Jean-Paul Delahaye, l’ancien bras droit de Vincent Peillon, premier ministre de l’Education du quinquennat Hollande, et Marie-Aleth Grard, vice-présidente d’ATD Quart Monde, étaient les deux grands témoins de cette matinée. Ils ont répondu aux nombreuses questions de la salle. Très attentive et manifestement concernée par le sujet, l’assistance comptait quelque 150 personnes, issues des 22 syndicats de l’éducation de l’UNSA réunis en conseil national.

Pour donner la mesure du problème, Jean-Paul Delahaye est revenu sur l’étude inédite qu’il a signée sur la pauvreté à l’école, intitulée « Grande pauvreté et réussite scolaire » : « 1,2 millions de jeunes vivent dans la grande pauvreté, soit un sur dix en moyenne. Or on parle beaucoup moins de ces enfants-là que des classes bilangues …»

« Solidarité à l’envers »

Non seulement le sujet est quasi invisible dans les medias et les discours, a-t-il poursuivi, mais les injustices et les inégalités scolaires croissantes ne suscitent aucun vent de révolte. « Touchez une ligne au programme d’histoire en terminale S et vous verrez le déferlement d’éditos… », a-t-il ajouté, allusion à la polémique qu’il y avait eue face à un projet de supprimer l’histoire dans cette classe d’ « élite ». Même François Hollande s’en était ému…

Exemple des inégalités flagrantes qui ne choquent pas grand-monde : alors même que les fonds sociaux, destinés à aider les élèves de familles défavorisées, ont décliné – passant de 73 millions d’euros en 2002 à 32 millions en 2012 –, les crédits pour les « colles » en classes prépas ont augmenté. Les avantages fiscaux pour les familles payant des petits cours à leurs enfants ont aussi été préservés.

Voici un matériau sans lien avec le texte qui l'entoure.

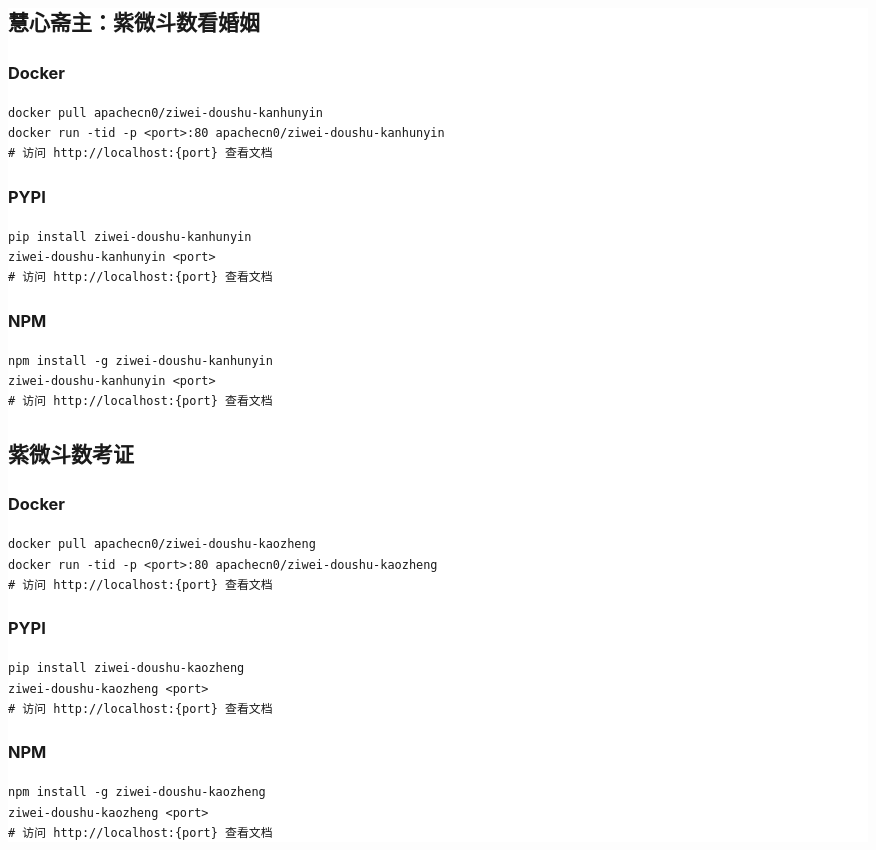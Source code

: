 ## 慧心斋主：紫微斗数看婚姻



### Docker

```
docker pull apachecn0/ziwei-doushu-kanhunyin
docker run -tid -p <port>:80 apachecn0/ziwei-doushu-kanhunyin
# 访问 http://localhost:{port} 查看文档
```

### PYPI

```
pip install ziwei-doushu-kanhunyin
ziwei-doushu-kanhunyin <port>
# 访问 http://localhost:{port} 查看文档
```

### NPM

```
npm install -g ziwei-doushu-kanhunyin
ziwei-doushu-kanhunyin <port>
# 访问 http://localhost:{port} 查看文档
```

## 紫微斗数考证



### Docker

```
docker pull apachecn0/ziwei-doushu-kaozheng
docker run -tid -p <port>:80 apachecn0/ziwei-doushu-kaozheng
# 访问 http://localhost:{port} 查看文档
```

### PYPI

```
pip install ziwei-doushu-kaozheng
ziwei-doushu-kaozheng <port>
# 访问 http://localhost:{port} 查看文档
```

### NPM

```
npm install -g ziwei-doushu-kaozheng
ziwei-doushu-kaozheng <port>
# 访问 http://localhost:{port} 查看文档
```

« Est-ce qu’il n’y aurait pas une solidarité à l’envers ? Qui sont vraiment les assistés dans ce pays ? », a lancé Jean-Paul Delahaye sous les applaudissements. L’ancien directeur des affaires scolaires au langage si prudent avait prévenu : désormais à la retraite – il est passé inspecteur général honoraire de l’Education nationale -, il va dire les choses.

M.A Grard et J.P Delahaye au conseil national de l'UNSA Education
M.A Grard et J.P Delahaye au conseil national de l’UNSA Education

Leviers

L’ex-collaborateur de Vincent Peillon, qui fut l’un des hommes clés de la Refondation de l’école, assure que pour en finir avec cette école championne des inégalités dans les pays développés de l’OCDE, « les leviers sont connus » : concentrer les moyens au début de la scolarité sur les publics les plus fragiles, avec par exemple la scolarisation des moins de trois ans ou encore le « Plus de maîtres que de classes », réformer l’éducation prioritaire, augmenter les aides financières (les fonds sociaux mais aussi les bourses), etc.

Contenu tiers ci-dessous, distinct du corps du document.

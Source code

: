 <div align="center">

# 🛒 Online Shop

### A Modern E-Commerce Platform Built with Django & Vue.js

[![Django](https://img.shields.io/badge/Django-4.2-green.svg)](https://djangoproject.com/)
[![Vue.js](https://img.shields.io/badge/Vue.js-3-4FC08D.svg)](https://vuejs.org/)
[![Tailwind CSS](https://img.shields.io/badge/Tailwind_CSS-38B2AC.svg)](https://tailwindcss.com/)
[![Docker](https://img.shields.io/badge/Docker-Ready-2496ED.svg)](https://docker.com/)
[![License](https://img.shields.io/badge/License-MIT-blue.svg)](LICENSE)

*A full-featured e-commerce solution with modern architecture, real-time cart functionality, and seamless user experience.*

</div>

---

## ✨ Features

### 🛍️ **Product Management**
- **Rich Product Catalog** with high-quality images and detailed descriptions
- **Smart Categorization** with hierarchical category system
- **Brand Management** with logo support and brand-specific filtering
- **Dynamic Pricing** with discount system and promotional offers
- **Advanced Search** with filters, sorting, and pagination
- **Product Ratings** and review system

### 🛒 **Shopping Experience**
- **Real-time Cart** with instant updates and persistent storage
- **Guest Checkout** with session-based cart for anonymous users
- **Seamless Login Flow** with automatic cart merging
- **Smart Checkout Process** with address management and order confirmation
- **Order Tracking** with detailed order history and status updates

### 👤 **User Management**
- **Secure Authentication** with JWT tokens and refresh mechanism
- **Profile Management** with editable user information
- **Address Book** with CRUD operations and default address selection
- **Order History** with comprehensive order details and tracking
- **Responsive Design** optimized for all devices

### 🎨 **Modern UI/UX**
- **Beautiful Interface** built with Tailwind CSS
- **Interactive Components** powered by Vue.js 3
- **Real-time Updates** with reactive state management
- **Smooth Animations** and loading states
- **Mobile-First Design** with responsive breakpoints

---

Dans le cadre de la loi de Refondation de juillet 2013, plusieurs de ces mesures ont été mises en œuvre, s’est-il félicité, avec plus ou moins de difficultés.

Mais pour mesurer leur efficacité, il faudra du temps. Et y en aura-t-il assez ? L’incertitude sur les échéances politiques à venir a pesé sur la réunion. On a senti souffler un vent d’inquiétude face aux déclarations des candidats à la primaire de la droite, en pleines surenchères passéistes sur l’école.

Fossé

Marie-Aleth Grard, qui représente ATD Quart Monde au Conseil économique, social et environnemental (CESE), a ensuite évoqué le fossé qui s’est creusé entre l’école et les familles de milieux défavorisés.

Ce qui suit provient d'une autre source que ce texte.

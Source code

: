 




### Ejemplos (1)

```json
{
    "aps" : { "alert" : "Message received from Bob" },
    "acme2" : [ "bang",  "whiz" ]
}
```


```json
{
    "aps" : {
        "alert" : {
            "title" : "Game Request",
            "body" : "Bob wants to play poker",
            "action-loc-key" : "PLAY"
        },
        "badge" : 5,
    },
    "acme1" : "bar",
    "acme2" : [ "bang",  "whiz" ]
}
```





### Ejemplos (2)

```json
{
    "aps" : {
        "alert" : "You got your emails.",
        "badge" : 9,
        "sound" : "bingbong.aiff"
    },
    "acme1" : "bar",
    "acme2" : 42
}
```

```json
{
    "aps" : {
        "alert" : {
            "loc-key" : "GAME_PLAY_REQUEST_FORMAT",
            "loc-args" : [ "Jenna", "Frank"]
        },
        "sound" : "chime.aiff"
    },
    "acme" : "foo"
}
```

« Les parents ont du mal a venir à l’école, a-t-elle déploré, pourquoi ne pas leur proposer d’assister à un moment d’apprentissage dans la classe de leur enfant ? Ils sentiraient ainsi que leur rôle d’éducateurs est reconnu, qu’ils peuvent parler d’égal à égal avec les enseignants, et ils interrogeraient plus facilement leurs enfants sur ce qui se passe en classe. »

Revenant sur les principales préconisations de l’Avis qu’elle a remis au CESE, intitulé « Une école de la réussite pour tous » , Marie-Aleth Grard a souligné l’importance de former les enseignants « à la connaissance de ces milieux sociaux » qu’ils ne connaissent pas. Or ils vont les côtoyer dans leurs classes et « se former permet de mieux se comprendre ».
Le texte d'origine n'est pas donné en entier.